Dataset entries:
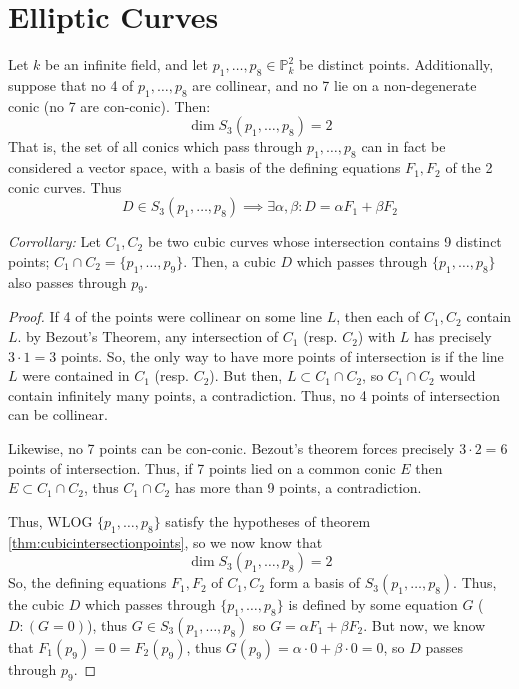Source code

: \section{Elliptic Curves}

\begin{theorem}
\label{thm:cubicintersectionpoints}
Let $k$ be an infinite field, and let $p_1, \dots, p_8 \in \mathbb{P}^2_k$
be distinct points. Additionally, suppose that no 4 of $p_1, \dots, p_8$ are
collinear, and no 7 lie on a non-degenerate conic (no 7 are con-conic). Then:
\[
	\dim S_3(p_1, \dots, p_8) = 2
\]
That is, the set of all conics which pass through $p_1, \dots, p_8$ can in
fact be considered a vector space, with a basis of the defining equations $F_1, F_2$
of the 2 conic curves. Thus
\[
	D \in S_3(p_1, \dots, p_8) \implies \exists \alpha, \beta : D = \alpha F_1 + \beta F_2
\]
\end{theorem}

\begin{theorem}
\emph{Corrollary:}
Let $C_1, C_2$ be two cubic curves whose intersection contains 9 distinct points;
$C_1 \cap C_2 = \{p_1, \dots, p_9\}$. Then, a cubic $D$ which passes through 
$\{p_1, \dots, p_8\}$ also passes through $p_9$.
\end{theorem}

\begin{proof}
If 4 of the points were collinear on some line $L$, then each of $C_1,C_2$ contain $L$.
by Bezout's Theorem, any intersection of $C_1$ (resp. $C_2$) with $L$ has precisely $3 \cdot 1 = 3$
points. So, the only way to have more points of intersection is if the line $L$ were
contained in $C_1$ (resp. $C_2$).
But then, $L \subset C_1 \cap C_2$, so $C_1 \cap C_2$ would contain infinitely many points,
a contradiction. Thus, no 4 points of intersection can be collinear.

Likewise, no 7 points can be con-conic. Bezout's theorem forces precisely
$3 \cdot 2 = 6$ points of intersection. Thus, if 7 points lied on a common
conic $E$ then $E \subset C_1 \cap C_2$, thus $C_1 \cap C_2$ has more than
9 points, a contradiction.

Thus, WLOG $\{p_1, \dots, p_8\}$ satisfy the hypotheses of theorem \ref{thm:cubicintersectionpoints},
so we now know that 
\[
	\dim S_3(p_1, \dots, p_8) = 2
\]
So, the defining equations $F_1, F_2$ of $C_1, C_2$ form a basis of 
$S_3(p_1, \dots, p_8)$. Thus, the cubic $D$ which passes through
$\{p_1, \dots, p_8\}$ is defined by some equation $G$ ($D:(G=0)$),
thus $G \in S_3(p_1, \dots, p_8)$ so $G = \alpha F_1 + \beta F_2$.
But now, we know that $F_1(p_9) = 0 = F_2(p_9)$, thus
$G(p_9) = \alpha \cdot 0 + \beta \cdot 0 = 0$, so $D$ passes through $p_9$.
\end{proof}


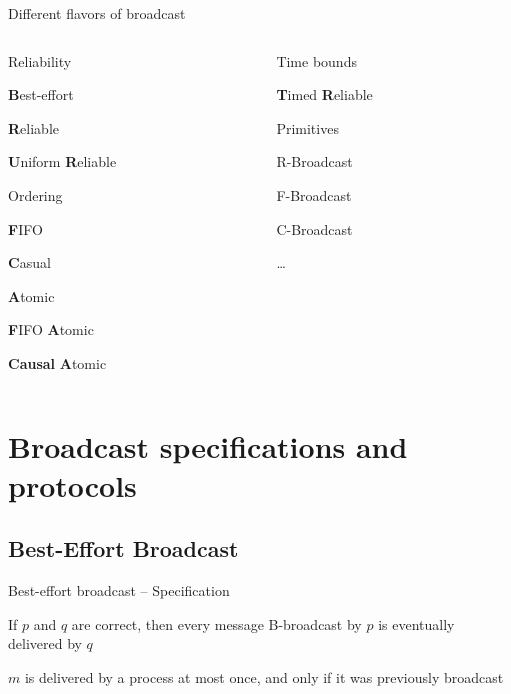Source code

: \begin{frame}{Different flavors of broadcast}
	
\begin{columns}[t]
\begin{column}{0.5\textwidth}
\BIL

\item Reliability
\BI
\item \textbf{B}est-effort 
\item \textbf{R}eliable 
\item \textbf{U}niform \textbf{R}eliable 
\EI

\item Ordering

\BI
\item \textbf{F}IFO
\item \textbf{C}asual
\item \textbf{A}tomic
\item \textbf{F}IFO \textbf{A}tomic
\item \textbf{Causal} \textbf{A}tomic
\EI

\EIL
\end{column}
\begin{column}{0.5\textwidth}

\BIL 

\item Time bounds
\BI
\item \textbf{T}imed \textbf{R}eliable 
\EI

\item Primitives
\BI
\item R-Broadcast
\item F-Broadcast
\item C-Broadcast
\item \ldots
\EI

\EIL
\end{column}
\end{columns}

\end{frame}

\section{Broadcast specifications and protocols}

\subsection{Best-Effort Broadcast}

\begin{frame}{Best-effort broadcast -- Specification}

\begin{definition}
If $p$ and $q$ are correct, then every message B-broadcast by $p$ is eventually delivered by $q$
\end{definition}

\begin{definition}
$m$ is delivered by a process at most once, and only if it was previously broadcast
\end{definition}

\end{frame}

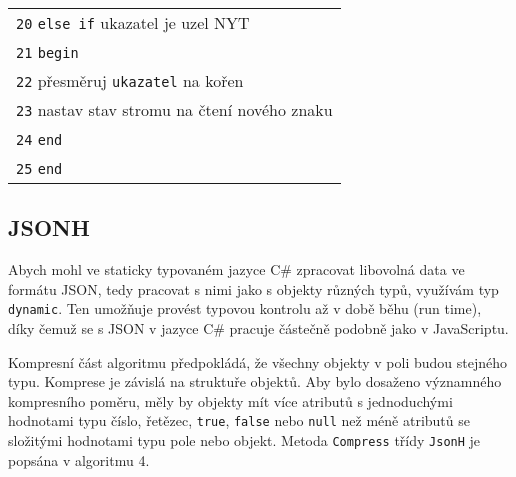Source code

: \begin{table}[!h]
\begin{tabular}{|l|}
\texttt{20} \hspace*{5mm}\texttt{else if} ukazatel je uzel NYT\\
\texttt{21} \hspace*{5mm}\texttt{begin}\\
\texttt{22} \hspace*{10mm}přesměruj \texttt{ukazatel} na kořen\\
\texttt{23} \hspace*{10mm}nastav stav stromu na čtení nového znaku\\
\texttt{24} \hspace*{5mm}\texttt{end}\\
\texttt{25} \texttt{end}\\
\hline
\end{tabular}
\end{table}

\subsection{JSONH}
Abych mohl ve staticky typovaném jazyce C\# zpracovat libovolná data ve formátu JSON, tedy pracovat s nimi jako s objekty různých typů, využívám typ \texttt{dynamic}. Ten umožňuje provést typovou kontrolu až v době běhu (run time), díky čemuž se s JSON v jazyce C\# pracuje částečně podobně jako v JavaScriptu. %

Kompresní část algoritmu předpokládá, že všechny objekty v poli budou stejného typu. Komprese je závislá na struktuře objektů. Aby bylo dosaženo významného kompresního poměru, měly by objekty mít více atributů s jednoduchými hodnotami typu číslo, řetězec, \texttt{true}, \texttt{false} nebo \texttt{null} než méně atributů se složitými hodnotami typu pole nebo objekt. Metoda \texttt{Compress} třídy \texttt{JsonH} je popsána v algoritmu 4.

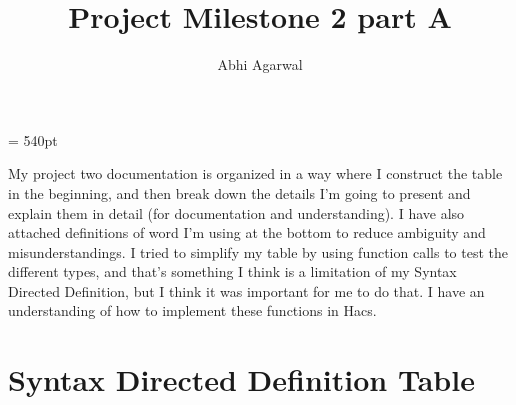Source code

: \documentclass[11pt, oneside]{article}
\title{Project Milestone 2 part A}
\author{Abhi Agarwal}
\date{}
\begin{document}
\maketitle

\textwidth = 540pt

\par My project two documentation is organized in a way where I construct the table in the beginning, and then break down the details I'm going to present and explain them in detail (for documentation and understanding). I have also attached definitions of word I'm using at the bottom to reduce ambiguity and misunderstandings. I tried to simplify my table by using function calls to test the different types, and that's something I think is a limitation of my Syntax Directed Definition, but I think it was important for me to do that. I have an understanding of how to implement these functions in Hacs.

\section*{Syntax Directed Definition Table}
\end{document}
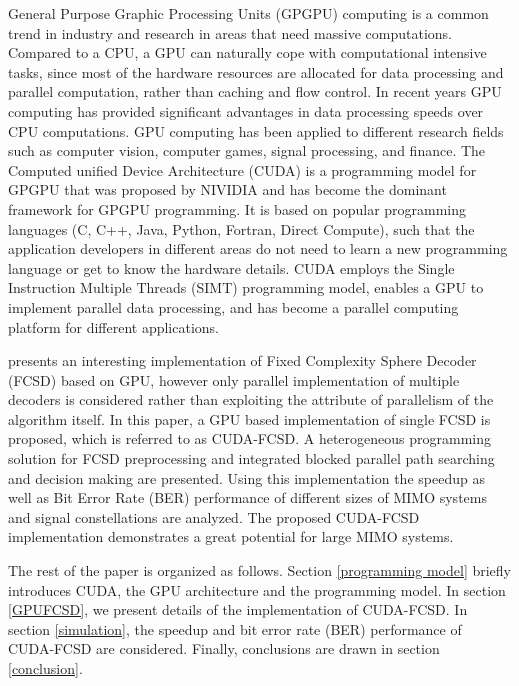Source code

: \documentclass[letterpaper, 10pt, conference,twoside]{ieeeconf}
\begin{document}
General Purpose Graphic Processing Units (GPGPU) computing is a common trend in industry and research in areas that need massive computations. Compared to a CPU, a GPU can naturally cope with computational intensive tasks, since most of the hardware resources are allocated for data processing and parallel computation, rather than caching and flow control\cite{cook2013cuda}. In recent years GPU computing has provided significant advantages in data processing speeds over CPU computations\cite{nvidia2008programming}. GPU computing has been applied to different research fields such as computer vision\cite{fung2008using}, computer games\cite{blewitt2013applicability}, signal processing\cite{van2011accelerating}\cite{6671435}, and finance\cite{grauer2013accelerating}. The Computed unified Device Architecture (CUDA)\cite{cook2013cuda}\cite{nvidia2008programming} is a programming model for GPGPU that was proposed by NIVIDIA and has become the dominant framework for GPGPU programming. It is based on popular programming languages (C, C++, Java, Python, Fortran, Direct Compute), such that the application developers in different areas do not need to learn a new programming language or get to know the hardware details. CUDA employs the Single Instruction Multiple Threads (SIMT) programming model, enables a GPU to implement parallel data processing, and has become a parallel computing platform for different applications.

 \cite{hongyuan2010fixed} presents an interesting implementation of Fixed Complexity Sphere Decoder (FCSD) based on GPU, however only parallel implementation of multiple decoders is considered rather than exploiting the attribute of parallelism of the algorithm itself. In this paper, a GPU based implementation of single FCSD is proposed, which is referred to as CUDA-FCSD. A heterogeneous programming solution for FCSD preprocessing and integrated blocked parallel path searching and decision making are presented. Using this implementation the speedup as well as Bit Error Rate (BER) performance of different sizes of MIMO systems and signal constellations are analyzed. The proposed CUDA-FCSD implementation demonstrates a great potential for large MIMO systems.

The rest of the paper is organized as follows. Section \ref{programming model} briefly introduces CUDA, the GPU architecture and the programming model. In section \ref{GPUFCSD}, we present details of the implementation of CUDA-FCSD. In section \ref{simulation}, the speedup and bit error rate (BER) performance of CUDA-FCSD are considered. Finally, conclusions are drawn in section \ref{conclusion}.    
\end{document}
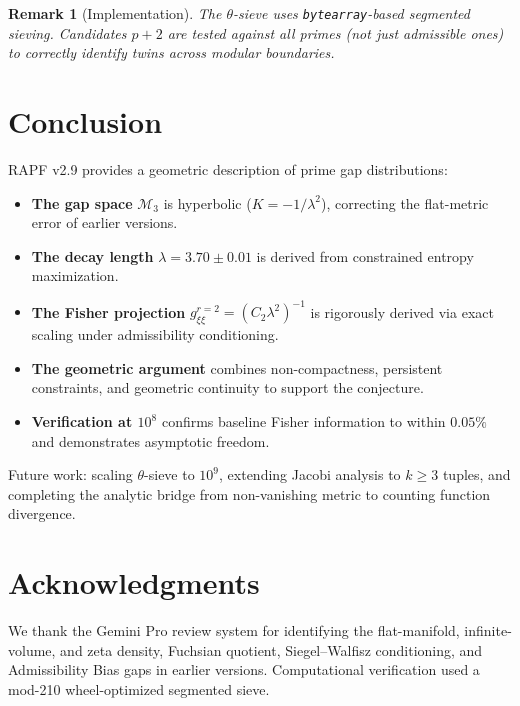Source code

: \documentclass[12pt]{article}
\newtheorem{remark}[theorem]{Remark}
\begin{document}
\begin{remark}[Implementation]
The $\theta$-sieve uses \texttt{bytearray}-based segmented sieving. Candidates
$p+2$ are tested against \textit{all} primes (not just admissible ones) to
correctly identify twins across modular boundaries.
\end{remark}

\section{Conclusion}

RAPF v2.9 provides a geometric description of prime gap distributions:

\begin{itemize}
  \item \textbf{The gap space} $\mathcal{M}_3$ is hyperbolic ($K = -1/\lambda^2$),
    correcting the flat-metric error of earlier versions.
  \item \textbf{The decay length} $\lambda = 3.70 \pm 0.01$ is derived from
    constrained entropy maximization.
  \item \textbf{The Fisher projection} $g_{\xi\xi}^{r=2} = (C_2\lambda^2)^{-1}$
    is rigorously derived via exact scaling under admissibility conditioning.
  \item \textbf{The geometric argument} combines non-compactness, persistent
    constraints, and geometric continuity to support the conjecture.
  \item \textbf{Verification at $10^8$} confirms baseline Fisher information
    to within $0.05\%$ and demonstrates asymptotic freedom.
\end{itemize}

Future work: scaling $\theta$-sieve to $10^9$, extending Jacobi analysis to
$k \geq 3$ tuples, and completing the analytic bridge from non-vanishing
metric to counting function divergence.

\section*{Acknowledgments}

We thank the Gemini Pro review system for identifying the flat-manifold, infinite-volume, and zeta
density, Fuchsian quotient, Siegel--Walfisz conditioning, and Admissibility Bias gaps in earlier versions. Computational
verification used a mod-210 wheel-optimized segmented sieve.
\end{document}
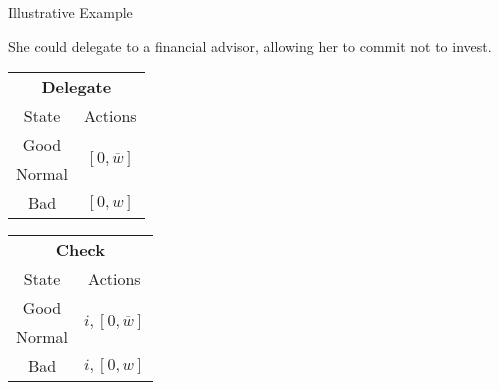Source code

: \documentclass[usenames,dvipsnames,aspectratio=169,11pt, envcountsect, handout]{beamer}
\begin{document}
\begin{frame}[noframenumbering]{Illustrative Example}

	She could delegate to a financial advisor, allowing her to commit not to invest. \pause

	\vfill

	\begin{table}[H]
		\centering
		\begin{minipage}{0.29\textwidth}
			\centering
			\begin{tabular}{c | c}
				\multicolumn{2}{c}{\textbf{Delegate}}                                                     \\
				State                & Actions                                                            \\
				\hline
				{\color{blue}Good}   & \multirow{2}{*}{{\color{blue}\( \left[0, \overline{w} \right] \)}} \\
				{\color{blue}Normal} &                                                                    \\
				Bad                  & \( \left[0, w \right]\)                                            \\
			\end{tabular}
			\vspace{0.5cm} %
		\end{minipage}\hspace{0.5cm} %
		\begin{minipage}{0.29\textwidth}
			\centering
			\begin{tabular}{c | c}
				\multicolumn{2}{c}{\textbf{Check}}                                                            \\
				State                & Actions                                                                \\
				\hline
				{\color{blue}Good}   & \multirow{2}{*}{{\color{blue}\( i, \left[ 0, \overline{w} \right] \)}} \\
				{\color{blue}Normal} &                                                                        \\
				Bad                  & \(  i, \left[0, w \right] \)                                           \\
			\end{tabular}
			\vspace{0.5cm} %

\end{minipage}
\end{table}
\end{frame}
\end{document}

EXERCISE OBJECTIVE:
Which lines above run from the one containing "Future work: scaling" to the one containing "We thank the"? Give them again exactly, both ends included.

RESULT BELOW:
Future work: scaling $\theta$-sieve to $10^9$, extending Jacobi analysis to
$k \geq 3$ tuples, and completing the analytic bridge from non-vanishing
metric to counting function divergence.

\section*{Acknowledgments}

We thank the Gemini Pro review system for identifying the flat-manifold, infinite-volume, and zeta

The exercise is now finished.